Just because it's in a smaller tank made for a different application doesn't change the physics of it. Liquid will get into your regulator if you do this.


----------



## Syncmaster (Feb 22, 2008)

samamorgan said:


> Just because it's in a smaller tank made for a different application doesn't change the physics of it. Liquid will get into your regulator if you do this.


True to an extent. However proper engineering > physics. I thought I heard somewhere that paintball tanks have a special tube in them allowing for horizontal orientation - just trying to verify that.


----------



## kevmo911 (Sep 24, 2010)

Look into paintball stabilizers. They're designed to prevent what you're worried about.


----------



## DerekFF (May 24, 2011)

samamorgan said:


> Just because it's in a smaller tank made for a different application doesn't change the physics of it. Liquid will get into your regulator if you do this.


If its made for a different application dont you think it would be......well different? Paintball tanks are made to attach to a paintball gun.....in a horizontal position so im not sure how positive you are about that or if youre just saying that because you can. I dont know if its in the paintball gun or the tank that makes them able to be used in a horizontal position

Sent from my DROIDX using Tapatalk


----------



## Psybuster (Jul 21, 2005)

newer co2 tanks now have siphons (just a long hollow metal rod that leads to the pin valve, so that the co2 has a longer path before it exits the valve) in them which help reduce liquid co2. Odds are unless you are actually using those co2 tanks for paintball, you aren't going to see liquid co2 come out of the tank for aquarium purposes.


----------



## samamorgan (Dec 31, 2011)

Completely different application. Paintball guns aren't generally regulated, they use short bursts of the full tank pressure and just have an on/off valve attached to the trigger. Liquid actually does get into paintball markers and causes problems, and there are various ways to combat that issue like expansion chambers and anti siphon devices.

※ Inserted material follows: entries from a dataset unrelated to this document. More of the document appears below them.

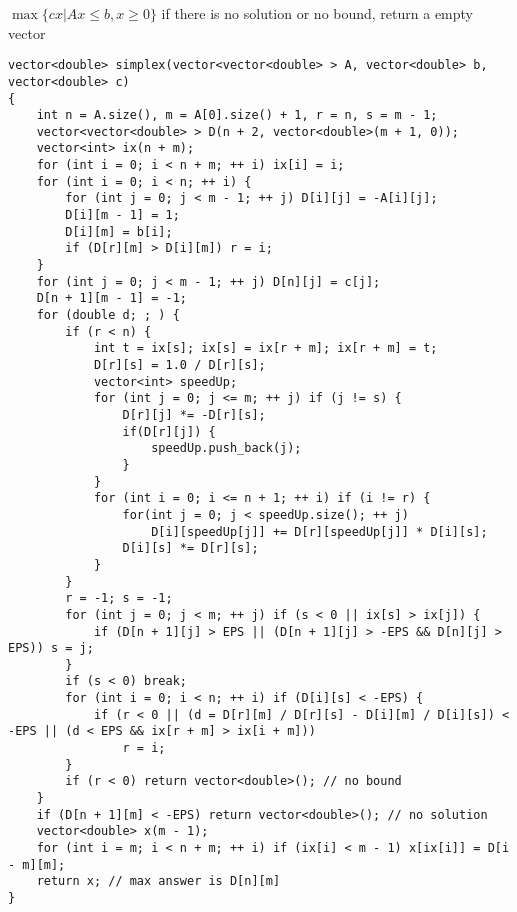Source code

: $\max\{cx | Ax \leq b, x \geq 0\}$
if there is no solution or no bound, return a empty vector
\begin{lstlisting}
vector<double> simplex(vector<vector<double> > A, vector<double> b, vector<double> c)
{
	int n = A.size(), m = A[0].size() + 1, r = n, s = m - 1;
	vector<vector<double> > D(n + 2, vector<double>(m + 1, 0));
	vector<int> ix(n + m);
	for (int i = 0; i < n + m; ++ i) ix[i] = i;
	for (int i = 0; i < n; ++ i) {
		for (int j = 0; j < m - 1; ++ j) D[i][j] = -A[i][j];
		D[i][m - 1] = 1;
		D[i][m] = b[i];
		if (D[r][m] > D[i][m]) r = i;
	}
	for (int j = 0; j < m - 1; ++ j) D[n][j] = c[j];
	D[n + 1][m - 1] = -1;
	for (double d; ; ) {
		if (r < n) {
			int t = ix[s]; ix[s] = ix[r + m]; ix[r + m] = t;
			D[r][s] = 1.0 / D[r][s];
			vector<int> speedUp;
			for (int j = 0; j <= m; ++ j) if (j != s) {
				D[r][j] *= -D[r][s];
				if(D[r][j]) {
					speedUp.push_back(j);
				}
			}
			for (int i = 0; i <= n + 1; ++ i) if (i != r) {
				for(int j = 0; j < speedUp.size(); ++ j)
					D[i][speedUp[j]] += D[r][speedUp[j]] * D[i][s];
				D[i][s] *= D[r][s];
			}
		}
		r = -1; s = -1;
		for (int j = 0; j < m; ++ j) if (s < 0 || ix[s] > ix[j]) {
			if (D[n + 1][j] > EPS || (D[n + 1][j] > -EPS && D[n][j] > EPS)) s = j;
		}
		if (s < 0) break;
		for (int i = 0; i < n; ++ i) if (D[i][s] < -EPS) {
			if (r < 0 || (d = D[r][m] / D[r][s] - D[i][m] / D[i][s]) < -EPS || (d < EPS && ix[r + m] > ix[i + m]))
				r = i;
		}
		if (r < 0) return vector<double>(); // no bound
	}
	if (D[n + 1][m] < -EPS) return vector<double>(); // no solution
	vector<double> x(m - 1);
	for (int i = m; i < n + m; ++ i) if (ix[i] < m - 1) x[ix[i]] = D[i - m][m];
	return x; // max answer is D[n][m]
}
\end{lstlisting}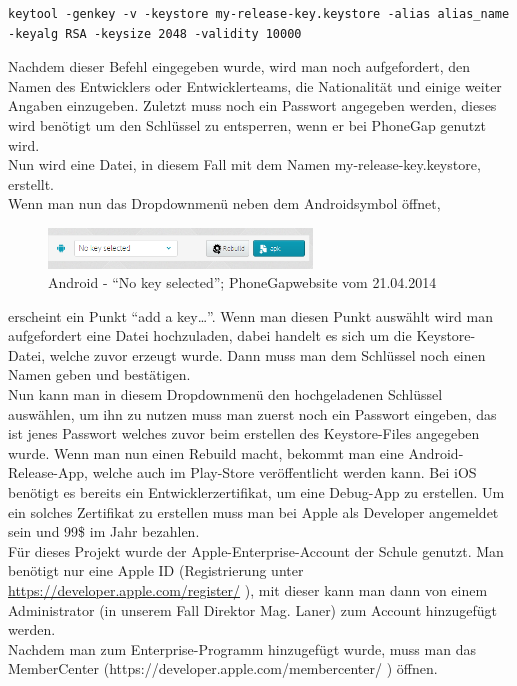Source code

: \begin{lstlisting}
keytool -genkey -v -keystore my-release-key.keystore -alias alias_name -keyalg RSA -keysize 2048 -validity 10000
\end{lstlisting}

Nachdem dieser Befehl eingegeben wurde, wird man noch aufgefordert, den Namen des Entwicklers oder Entwicklerteams, die Nationalität und einige weiter Angaben einzugeben. Zuletzt muss noch ein Passwort angegeben werden, dieses wird benötigt um den Schlüssel zu entsperren, wenn er bei PhoneGap genutzt wird.\\
Nun wird eine Datei, in diesem Fall mit dem Namen my-release-key.keystore, erstellt.\\
Wenn man nun das Dropdownmenü neben dem Androidsymbol öffnet,\\

\begin{figure}[H]
\centering
\includegraphics[keepaspectratio=true, width=7cm]{images/phoneGap/PhoneGap3.png}
\caption{Android - \enquote{No key selected}; PhoneGapwebsite vom 21.04.2014}
\end{figure}

erscheint ein Punkt \enquote{add a key…}. Wenn man diesen Punkt auswählt wird man aufgefordert eine Datei hochzuladen, dabei handelt es sich um die Keystore-Datei, welche zuvor erzeugt wurde. Dann muss man dem Schlüssel noch einen Namen geben und bestätigen.\\
Nun kann man in diesem Dropdownmenü den hochgeladenen Schlüssel auswählen, um ihn zu nutzen muss man zuerst noch ein Passwort eingeben, das ist jenes Passwort welches zuvor beim erstellen des Keystore-Files angegeben wurde. Wenn man nun einen Rebuild macht, bekommt man eine Android-Release-App, welche auch im Play-Store veröffentlicht werden kann.
Bei iOS benötigt es bereits ein Entwicklerzertifikat, um eine Debug-App zu erstellen. Um ein solches Zertifikat zu erstellen muss man bei Apple als Developer angemeldet sein und 99\$ im Jahr bezahlen.\\
Für dieses Projekt wurde der Apple-Enterprise-Account der Schule genutzt. Man benötigt nur eine Apple ID (Registrierung unter \href{https://developer.apple.com/register/}{https://developer.apple.com/register/} ), mit dieser kann man dann von einem Administrator (in unserem Fall Direktor Mag. Laner) zum Account hinzugefügt werden.\\
Nachdem man zum Enterprise-Programm hinzugefügt wurde, muss man das MemberCenter (https://developer.apple.com/membercenter/ ) öffnen.\\

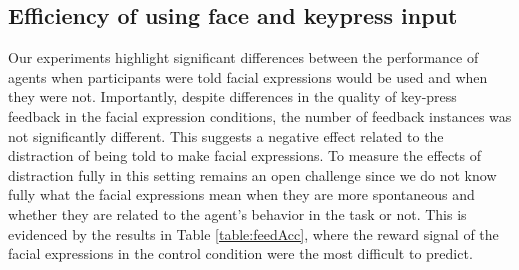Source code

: 
\subsection{Efficiency of using face and keypress input}
Our experiments highlight significant differences between the performance of agents when participants were told facial expressions would be used and when they were not. Importantly, despite differences in the quality of key-press feedback in the facial expression conditions, the number of feedback instances was not significantly different. This suggests a negative effect related to the distraction %
of being told to make facial expressions. To measure the effects of distraction %
fully in this setting remains an open challenge since we do not know fully what the facial expressions mean when they are more spontaneous and whether they are related to the agent's behavior in the task or not. This is evidenced by the results in Table \ref{table:feedAcc}, where the reward signal of the facial expressions in the control condition were the most difficult to predict. 

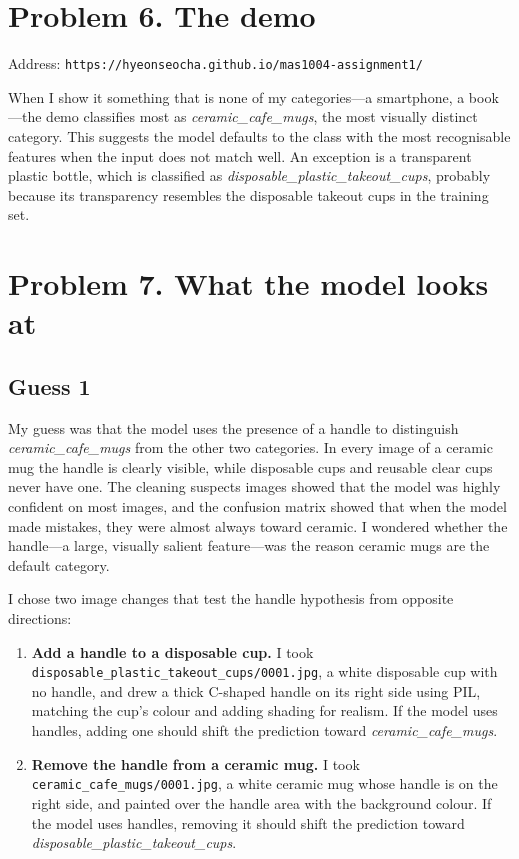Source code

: \documentclass[11pt]{article}
\begin{document}
\section*{Problem 6. The demo}

Address: \texttt{https://hyeonseocha.github.io/mas1004-assignment1/}

When I show it something that is none of my categories---a smartphone, a book---the demo classifies most as \emph{ceramic\_cafe\_mugs}, the most visually distinct category. This suggests the model defaults to the class with the most recognisable features when the input does not match well. An exception is a transparent plastic bottle, which is classified as \emph{disposable\_plastic\_takeout\_cups}, probably because its transparency resembles the disposable takeout cups in the training set.

\section*{Problem 7. What the model looks at}

\subsection*{Guess 1}

My guess was that the model uses the presence of a handle to distinguish
\emph{ceramic\_cafe\_mugs} from the other two categories. In every image of
a ceramic mug the handle is clearly visible, while disposable cups and
reusable clear cups never have one. The cleaning suspects images showed that
the model was highly confident on most images, and the confusion matrix showed
that when the model made mistakes, they were almost always toward ceramic. I
wondered whether the handle---a large, visually salient feature---was the
reason ceramic mugs are the default category.

I chose two image changes that test the handle hypothesis from opposite directions:

\begin{enumerate}
  \item \textbf{Add a handle to a disposable cup.} I took
    \texttt{disposable\_plastic\_takeout\_cups/0001.jpg}, a white disposable
    cup with no handle, and drew a thick C-shaped handle on its right side
    using PIL, matching the cup's colour and adding shading for realism. If
    the model uses handles, adding one should shift the prediction toward
    \emph{ceramic\_cafe\_mugs}.
  \item \textbf{Remove the handle from a ceramic mug.} I took
    \texttt{ceramic\_cafe\_mugs/0001.jpg}, a white ceramic mug whose handle
    is on the right side, and painted over the handle area with the background
    colour. If the model uses handles, removing it should shift the prediction
    toward \emph{disposable\_plastic\_takeout\_cups}.
\end{enumerate}
\end{document}
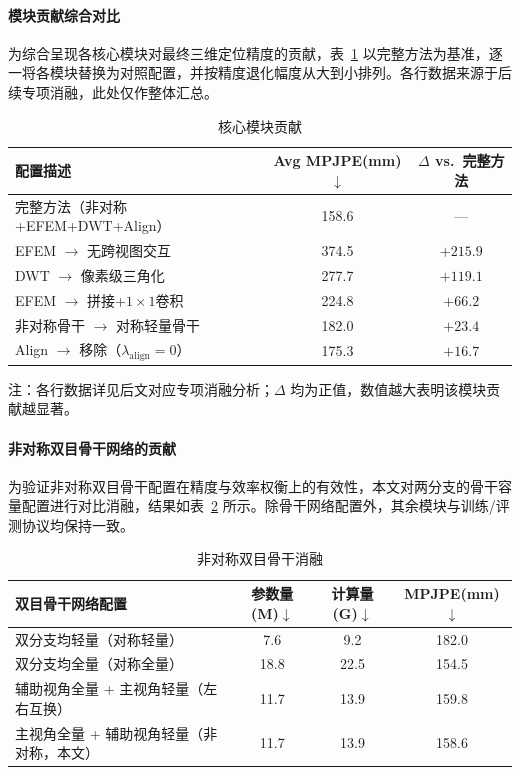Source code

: \paragraph{模块贡献综合对比}
为综合呈现各核心模块对最终三维定位精度的贡献，表~\ref{tab:ablation_incremental} 以完整方法为基准，逐一将各模块替换为对照配置，并按精度退化幅度从大到小排列。各行数据来源于后续专项消融，此处仅作整体汇总。
\begin{table}[htbp]
  \centering
  \small
  \renewcommand{\arraystretch}{1.15}
\caption{核心模块贡献}
  \label{tab:ablation_incremental}
  \begin{tabular}{lcc}
    \toprule
    配置描述 & Avg MPJPE(mm)$\downarrow$ & $\Delta$ vs.\ 完整方法 \\
    \midrule
    完整方法（非对称+EFEM+DWT+Align） & 158.6 & — \\
    EFEM $\rightarrow$ 无跨视图交互 & 374.5 & $+215.9$ \\
    DWT $\rightarrow$ 像素级三角化 & 277.7 & $+119.1$ \\
    EFEM $\rightarrow$ 拼接+$1\times1$卷积 & 224.8 & $+66.2$ \\
    非对称骨干 $\rightarrow$ 对称轻量骨干 & 182.0 & $+23.4$ \\
    Align $\rightarrow$ 移除（$\lambda_{\text{align}}=0$） & 175.3 & $+16.7$ \\
    \bottomrule
  \end{tabular}

  \vspace{2pt}
  \noindent\footnotesize 注：各行数据详见后文对应专项消融分析；$\Delta$ 均为正值，数值越大表明该模块贡献越显著。
\end{table}
\paragraph{非对称双目骨干网络的贡献}
为验证非对称双目骨干配置在精度与效率权衡上的有效性，本文对两分支的骨干容量配置进行对比消融，结果如表~\ref{tab:ablation_asym_stereo} 所示。除骨干网络配置外，其余模块与训练/评测协议均保持一致。
\begin{table}[htbp]
  \centering
  \small
\caption{非对称双目骨干消融}
  \label{tab:ablation_asym_stereo}
  \begin{tabular}{lccc}
    \toprule
    双目骨干网络配置 & 参数量(M)$\downarrow$ & 计算量(G)$\downarrow$ & MPJPE(mm)$\downarrow$ \\
    \midrule
    双分支均轻量（对称轻量） & 7.6 & 9.2 & 182.0 \\
    双分支均全量（对称全量） & 18.8 & 22.5 & 154.5 \\
    辅助视角全量 + 主视角轻量（左右互换） & 11.7 & 13.9 & 159.8 \\
    主视角全量 + 辅助视角轻量（非对称，本文） & 11.7 & 13.9 & 158.6 \\
    \bottomrule
  \end{tabular}
\end{table}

But i will say this: A standard paintball tank and a CGA-320 tank are no different in actual operation besides the valve mechanism. The paintball tank uses a pin valve and a standard CGA-320 tank uses an on/off tap valve. Here's some pictures of what the actual valve on both tanks looks like from inside:

Paintball: http://img405.imageshack.us/img405/4805/pinvalve.jpg
Standard: http://www.chicompany.net/images/02F08127.jpg


----------



## samamorgan (Dec 31, 2011)

Psybuster said:


> newer co2 tanks now have siphons (just a long hollow metal rod that leads to the pin valve, so that the co2 has a longer path before it exits the valve) in them which help reduce liquid co2. Odds are unless you are actually using those co2 tanks for paintball, you aren't going to see liquid co2 come out of the tank for aquarium purposes.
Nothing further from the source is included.